PHILIPPINES — The Catholic Church’s social action arm has urged the Duterte government to seek international help as widespread flooding from two recent typhoons inundated several parts of the country. “The nation is in quandary,” is how Father Antonio Labiao, executive director of Caritas Philippines described the situation in the wake of yet another storm.
Two storms in a fortnight
Typhoon Vamco, called Ulysses locally, made landfall in the Philippines on 11 November, causing massive flooding in various parts of Luzon, including Metro Manila and Cagayan. The 21st storm to hit the Philippines this year has killed at least 53 people, injured 52 and left 22 missing, according to the Philippines police and army.
The storm battered areas still reeling from the Super Typhoon Goni, the world’s strongest typhoon so far this year that claimed 25 lives and destroyed thousands of homes. Goni made landfall on 31 October. The typhoons struck as the Philippines continues to grapple with the coronavirus pandemic. On Saturday, 1,650 new coronavirus infections and 39 more deaths were reported.
“Every life matters”
Father Labiao said that in Cagayan, people, in particular children, the elderly and the vulnerable are crying out for help – some have died already. “The Catholic Church, especially the Archdiocese of Tuguegarao, is mobilizing all its resources to reach Cagayan Valley the soonest,” he said, adding, “We cannot do this without everyone’s help.” “All stakeholders need to be on board.”

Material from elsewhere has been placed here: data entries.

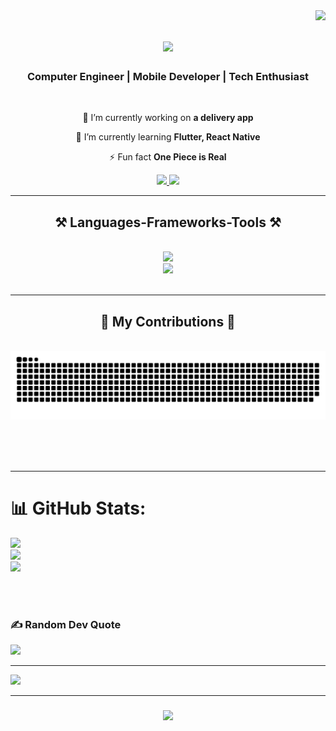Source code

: <img align="right" src="https://visitor-badge.laobi.icu/badge?page_id=Djerry11.Djerry11" />

<h1 align="center">
    <img src="https://readme-typing-svg.herokuapp.com/?font=Righteous&size=35&center=true&vCenter=true&width=500&height=70&duration=4000&lines=Hi+There!+👋;+I'm+Utsab+Jhedi!;" />
</h1>

<h3 align="center">Computer Engineer | Mobile Developer | Tech Enthusiast</h3>

<br/>

<div align="center">
 
 🔭 I’m currently working on **a delivery app**
 
 🌱 I’m currently learning **Flutter, React Native**
<!--
💬 Ask me about **Node.js, React, Firebase, MongoDB... or anything [here](https://github.com/Djerry11/Djerry11/issues)** -->

⚡ Fun fact **One Piece is Real**

 </div>
 
<div align="center"> 
  <a href="mailto:developer.utsab@gmail.com">
    <img src="https://img.shields.io/badge/Gmail-333333?style=for-the-badge&logo=gmail&logoColor=red" />
  </a>
 <!-- <a href="https://linkedin.com/in/pedro-sales-muniz" target="_blank">
    <img src="https://img.shields.io/badge/LinkedIn-0077B5?style=for-the-badge&logo=linkedin&logoColor=white" target="_blank" />
  </a> -->
  <a href="https://Djerry11.github.io" target="_blank">
     <img src="https://img.shields.io/badge/Portfolio-FF5722?style=for-the-badge&logo=todoist&logoColor=white" target="_blank" /> <!-- sqlite, safari, google-chrome are other good icon options -->
  </a>
</div>

 <hr/>
 
<h2 align="center">⚒️ Languages-Frameworks-Tools ⚒️</h2>
<br/>
<div align="center">
    <img src="https://skillicons.dev/icons?i=dart,flutter,github,javascript,firebase,c,c++" /><br>
    <img src="https://skillicons.dev/icons?i=AndroidStudio,html,css,vscode,figma,git" />
</div>

<br/>
<hr/>

<div align="center">
  <h2>🐍 My Contributions 🐍</h2>
  <br>
  <img alt="snake eating my contributions" src="https://raw.githubusercontent.com/Djerry11/Djerry11/output/github-contribution-grid-snake.svg" />
  
  <br/><br/><br/>
</div>

<hr/>

# 📊 GitHub Stats:

![](https://github-readme-stats.vercel.app/api?username=Djerry11&theme=dark&hide_border=false&include_all_commits=false&count_private=false)<br/>
![](https://github-readme-streak-stats.herokuapp.com/?user=Djerry11&theme=dark&hide_border=false)<br/>
![](https://github-readme-stats.vercel.app/api/top-langs/?username=Djerry11&theme=dark&hide_border=false&include_all_commits=false&count_private=false&layout=compact)

<br/><br/>

### ✍️ Random Dev Quote

![](https://quotes-github-readme.vercel.app/api?type=horizontal&theme=radical)

---

[![](https://visitcount.itsvg.in/api?id=Djerry11&icon=0&color=0)](https://visitcount.itsvg.in)

<hr/>

<h3 align="center">
    <img src="https://readme-typing-svg.herokuapp.com/?font=Righteous&size=25&center=true&vCenter=true&width=500&height=70&duration=4000&lines=Thanks+for+visiting!;I'm+always+down+to+collab+:)">
</h3>

<br/>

“We urge our government to seek help from the international community now,” Fagther Labiao said. “It is clear that we cannot do this alone. It is imperative that we leave no one behind. Let us all help each other. Let us save everyone. Every second counts. Every life matters.”
Meanwhile, the Vincentian Foundation is reaching out to the victims of Typhoon Ulysses in Manila. Vincentian priest Father Dani Pilario appealed for urgent help for illegal settlers living in shanties under bridges because they could be trapped by flooding caused by heavy rain that saw a river in the Marikina area of the metropolis rise by a meter in less than three hours.
The priest noted that the flooding is made worse with dams releasing water or overflowing. Unaware of this danger, many people, he said, could easily be trapped or washed away altogether.
Resilience of people
However, Father Pilario was amazed at the resilience of these squatters under bridges who were smiling despite their hard conditions. When the Vincentian Foundation team reached the affected people with relief material, the priest said they looked very relaxed. “We already know what to do, Father. We have been here for a long time,” they said.
However, Father Pilario said that although this might be the case, they too had their limits: “When a government does not have a housing program which forces families including children to live in such circumstances, then this society is abusing people’s resilience.”.
The Vincentian priest criticized the government saying it is more worried about its own survival and hold on power than sheltering and caring for people during natural disasters.
The Jesuits of the Philippines have also appealed for help for the affected people.
President Rodrigo Duterte said on 12 November that he had ordered government agencies to mobilize and provide aid to victims. “Rest assured, the government will not leave anybody behind,” Duterte said on national television.